Beginning with the top line of the listing below, give again every line up to and including the line with "Then, connect to"; pictures do not belong in the copy.
"""
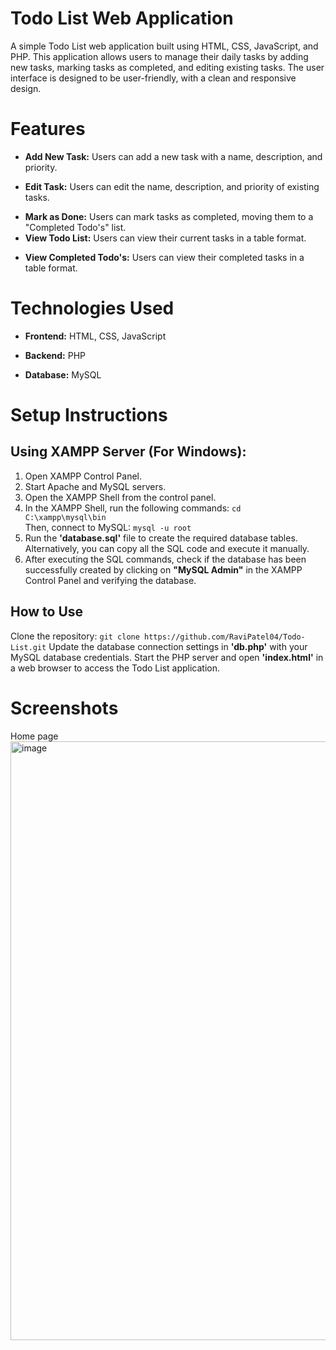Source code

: # Todo List Web Application
A simple Todo List web application built using HTML, CSS, JavaScript, and PHP. This application allows users to manage their daily tasks by adding new tasks, marking tasks as completed, and editing existing tasks. The user interface is designed to be user-friendly, with a clean and responsive design.

# Features
+ **Add New Task:** Users can add a new task with a name, description, and priority.
- **Edit Task:** Users can edit the name, description, and priority of existing tasks.
* **Mark as Done:** Users can mark tasks as completed, moving them to a "Completed Todo's" list.
* **View Todo List:** Users can view their current tasks in a table format.
- **View Completed Todo's:** Users can view their completed tasks in a table format.

# Technologies Used
+ **Frontend:** HTML, CSS, JavaScript
* **Backend:** PHP
- **Database:** MySQL

# Setup Instructions
## Using XAMPP Server (For Windows):
1. Open XAMPP Control Panel.
2. Start Apache and MySQL servers.
3. Open the XAMPP Shell from the control panel.
4. In the XAMPP Shell, run the following commands:  ```cd C:\xampp\mysql\bin```<br>
   Then, connect to MySQL:  ```mysql -u root```
6. Run the **'database.sql'** file to create the required database tables. Alternatively, you can copy all the SQL code and execute it manually.
7. After executing the SQL commands, check if the database has been successfully created by clicking on **"MySQL Admin"** in the XAMPP Control Panel and verifying the database.

## How to Use
Clone the repository:  ```git clone https://github.com/RaviPatel04/Todo-List.git```
Update the database connection settings in **'db.php'** with your MySQL database credentials.
Start the PHP server and open **'index.html'** in a web browser to access the Todo List application.

# Screenshots
Home page
<img width="958" alt="image" src="https://github.com/RaviPatel04/Todo-List/assets/102582123/41c42ee4-b321-4211-b968-00c3a14e4921">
"""
**Result for this exercise:**
Source code

: # Todo List Web Application
A simple Todo List web application built using HTML, CSS, JavaScript, and PHP. This application allows users to manage their daily tasks by adding new tasks, marking tasks as completed, and editing existing tasks. The user interface is designed to be user-friendly, with a clean and responsive design.

# Features
+ **Add New Task:** Users can add a new task with a name, description, and priority.
- **Edit Task:** Users can edit the name, description, and priority of existing tasks.
* **Mark as Done:** Users can mark tasks as completed, moving them to a "Completed Todo's" list.
* **View Todo List:** Users can view their current tasks in a table format.
- **View Completed Todo's:** Users can view their completed tasks in a table format.

# Technologies Used
+ **Frontend:** HTML, CSS, JavaScript
* **Backend:** PHP
- **Database:** MySQL

# Setup Instructions
## Using XAMPP Server (For Windows):
1. Open XAMPP Control Panel.
2. Start Apache and MySQL servers.
3. Open the XAMPP Shell from the control panel.
4. In the XAMPP Shell, run the following commands:  ```cd C:\xampp\mysql\bin```<br>
   Then, connect to MySQL:  ```mysql -u root```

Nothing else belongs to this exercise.